LakeMLB: Data Lake Machine Learning Benchmark
Feiyu Pan, Tianbin Zhang, Aoqian Zhang, Yu Sun, Zheng Wang, Lixing Chen, Li Pan, Jianhua Li
TL;DR
LakeMLB introduces the first benchmark focused on evaluating multi-table machine learning within data lake environments, emphasizing Union and Join scenarios with three real-world datasets per scenario. It formalizes table unionability and joinability, and provides end-to-end evaluation across three integration strategies: pre-training-based, data augmentation-based, and feature augmentation-based approaches. Comprehensive experiments show that pre-training excels in Union settings, feature augmentation shines in Join settings, and transfer-learning methods offer robust performance across tasks, highlighting the importance of semantic relationships and high-quality row matching. By releasing datasets and code, LakeMLB aims to standardize evaluation and spur the development of data-lake-aware learning techniques for lakehouse ecosystems.
Abstract
Modern data lakes have emerged as foundational platforms for large-scale machine learning, enabling flexible storage of heterogeneous data and structured analytics through table-oriented abstractions. Despite their growing importance, standardized benchmarks for evaluating machine learning performance in data lake environments remain scarce.
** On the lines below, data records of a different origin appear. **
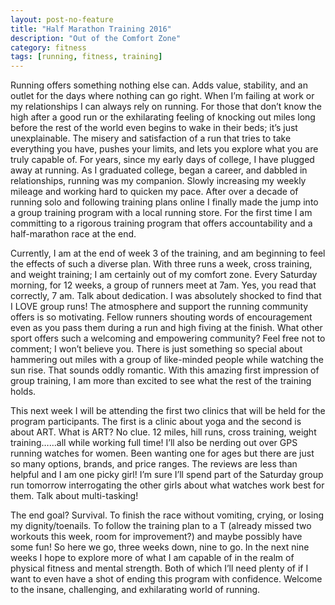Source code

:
 ```yaml
---
layout: post-no-feature
title: "Half Marathon Training 2016"
description: "Out of the Comfort Zone"
category: fitness
tags: [running, fitness, training]
---
```



   Running offers something nothing else can. Adds value, stability, and an outlet for the days where nothing can go right. When I’m failing at work or my relationships I can always rely on running. For those that don’t know the high after a good run or the exhilarating feeling of knocking out miles long before the rest of the world even begins to wake in their beds; it’s just unexplainable. The misery and satisfaction of a run that tries to take everything you have, pushes your limits, and lets you explore what you are truly capable of. For years, since my early days of college, I have plugged away at running. As I graduated college, began a career, and dabbled in relationships, running was my companion. Slowly increasing my weekly mileage and working hard to quicken my pace. After over a decade of running solo and following training plans online I finally made the jump into a group training program with a local running store. For the first time I am committing to a rigorous training program that offers accountability and a half-marathon race at the end.

  Currently, I am at the end of week 3 of the training, and am beginning to feel the effects of such a diverse plan. With three runs a week, cross training, and weight training; I am certainly out of my comfort zone. Every Saturday morning, for 12 weeks, a group of runners meet at 7am. Yes, you read that correctly, 7 am. Talk about dedication. I was absolutely shocked to find that I LOVE group runs! The atmosphere and support the running community offers is so motivating. Fellow runners shouting words of encouragement even as you pass them during a run and high fiving at the finish. What other sport offers such a welcoming and empowering community? Feel free not to comment; I won’t believe you. There is just something so special about hammering out miles with a group of like-minded people while watching the sun rise. That sounds oddly romantic. With this amazing first impression of group training, I am more than excited to see what the rest of the training holds.

   This next week I will be attending the first two clinics that will be held for the program participants. The first is a clinic about yoga and the second is about ART. What is ART? No clue. 12 miles, hill runs, cross training, weight training……all while working full time!  I’ll also be nerding out over GPS running watches for women. Been wanting one for ages but there are just so many options, brands, and price ranges. The reviews are less than helpful and I am one picky girl! I’m sure I’ll spend part of the Saturday group run tomorrow interrogating the other girls about what watches work best for them. Talk about multi-tasking!

  The end goal? Survival. To finish the race without vomiting, crying, or losing my dignity/toenails. To follow the training plan to a T (already missed two workouts this week, room for improvement?) and maybe possibly have some fun! So here we go, three weeks down, nine to go. In the next nine weeks I hope to explore more of what I am capable of in the realm of physical fitness and mental strength. Both of which I’ll need plenty of if I want to even have a shot of ending this program with confidence. Welcome to the insane, challenging, and exhilarating world of running.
To address this gap, we present LakeMLB (Data Lake Machine Learning Benchmark), designed for the most common multi-source, multi-table scenarios in data lakes. LakeMLB focuses on two representative multi-table scenarios, Union and Join, and provides three real-world datasets for each scenario, covering government open data, finance, Wikipedia, and online marketplaces. The benchmark supports three representative integration strategies: pre-training-based, data augmentation-based, and feature augmentation-based approaches. We conduct extensive experiments with state-of-the-art tabular learning methods, offering insights into their performance under complex data lake scenarios. We release both datasets and code to facilitate rigorous research on machine learning in data lake ecosystems; the benchmark is available at https://github.com/zhengwang100/LakeMLB.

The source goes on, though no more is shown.